Unknown Speaker  25:19   Well, and I think you might have a point about the town's folk, because in the next scene, we go to the pub, and the town's folk are sort of talking about the brother's death. And you know, Larry's there at the, in the corner at a table and he's, you know, hearing them talk. He looks a medallion that he found on his brother, which isn't very well explained. The townspeople are blaming the Gypsy, and we you know, we get a werewolf story. You know, a lot of this reminded me of the pub scene and American Werewolf in London. Absolutely. Now in the unrated version, one of the guy starts talking smack about the family, you know, talk smack about his mom going crazy. And Larry, the scene ends with Larry throwing a drink on the guy, which, again, I felt this made the scene better in the theatrical cut. It's just the scene. He doesn't interact with him at all. He's just sort of sitting there. So I felt like the unrated cut at least shows you Oh, he doesn't get it. He doesn't like the villagers. They don't like his family. This is probably why he left and puts a nice button on that point.
Unknown Speaker  26:26   Yes, I agree. Because Yeah, and the theatrical he's just sitting over there kind of just sulking and listening. And the townspeople are also alluding to the fact that it might you know, it might not have been a beast it could it like they're kind of talking about seems like they were I think they're talking kind of about like jack the Ripper or something like that. I do remember they're kind of talking about that there's there's a mentally unstable, you know, man that could have done this or something.
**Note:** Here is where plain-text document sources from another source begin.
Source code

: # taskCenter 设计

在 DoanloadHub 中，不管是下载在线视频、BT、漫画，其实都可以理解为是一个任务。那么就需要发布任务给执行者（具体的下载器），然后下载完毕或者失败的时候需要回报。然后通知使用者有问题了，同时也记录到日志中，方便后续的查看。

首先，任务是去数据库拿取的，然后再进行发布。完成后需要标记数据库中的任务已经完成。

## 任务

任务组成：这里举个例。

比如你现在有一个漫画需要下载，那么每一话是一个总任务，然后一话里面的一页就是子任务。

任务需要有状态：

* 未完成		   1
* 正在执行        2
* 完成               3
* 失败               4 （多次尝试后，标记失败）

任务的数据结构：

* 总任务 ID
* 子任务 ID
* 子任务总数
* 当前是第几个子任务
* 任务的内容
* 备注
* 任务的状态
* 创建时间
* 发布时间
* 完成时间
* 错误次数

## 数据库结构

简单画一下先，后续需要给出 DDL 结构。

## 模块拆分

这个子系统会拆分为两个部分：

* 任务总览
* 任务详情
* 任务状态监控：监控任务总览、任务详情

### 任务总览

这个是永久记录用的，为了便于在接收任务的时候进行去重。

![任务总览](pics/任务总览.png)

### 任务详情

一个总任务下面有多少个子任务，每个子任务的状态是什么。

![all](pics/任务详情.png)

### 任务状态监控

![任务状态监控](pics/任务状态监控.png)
Unknown Speaker  26:52   Right. And wasn't a Hugo Weaving, like was his last case was the Ripper. Yeah,
Unknown Speaker  26:57   yeah, he was. Yeah, he was on the Ripper case, which Yeah, Larry kind of needles him with because obviously, they never caught jack the Ripper. So
Unknown Speaker  27:06   and I think like they were also kind of alluding to Larry's mental state, which we learn more about later.
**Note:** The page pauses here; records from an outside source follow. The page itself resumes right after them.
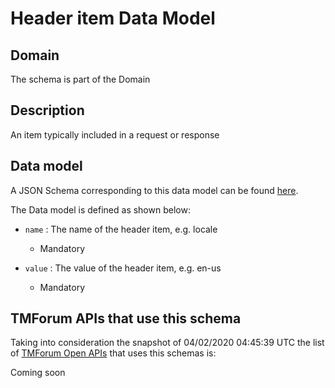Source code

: # Header item Data Model

## Domain

The  schema is part of the  Domain

## Description

An item typically included in a request or response

## Data model

A JSON Schema corresponding to this data model can be found
[here](https://github.com/tmforum-rand/schemas/blob/candidates/Common/HeaderItem.schema.json).

The Data model is defined as shown below:
- `name` : The name of the header item, e.g. locale

  - Mandatory

- `value` : The value of the header item, e.g. en-us

  - Mandatory





## TMForum APIs that use this schema

Taking into consideration the snapshot of 04/02/2020 04:45:39 UTC the list of [TMForum Open APIs](https://www.tmforum.org/open-apis/) that uses this schemas is:

Coming soon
Unknown Speaker  27:13   So this this whole pub talk, and you reminding us that you know, this happened in American Werewolf in London. And how it's, it's pretty much the same scene, same beats, you know, beware don't go out and blah, blah, blah. And it's like, trying to be spooky warning. But I feel like it there's no twist on it. You know, in Frankenstein, and in Dracula, the mo was, let's go back to the book. Let's go back to the source. Let's let's do it really was in the book that in because it's never been done. beholden to the book, The way we're gonna do it. And that was what they were thinking. Whereas with Wolf, man, what was the mo here, you know, to be beholden to the old movie, because they're just retreading all these cliches without adding anything new to them. I feel like they're, they're just, you know, are here's the tip here, we're gonna do the Wolf Man story, the way it would be as if it were a cliche. And you're like, well, so why All right, I guess we get some better special effects. Get some good actors get some good lighting and production design, but there's no imagination, there's no umph to it to me.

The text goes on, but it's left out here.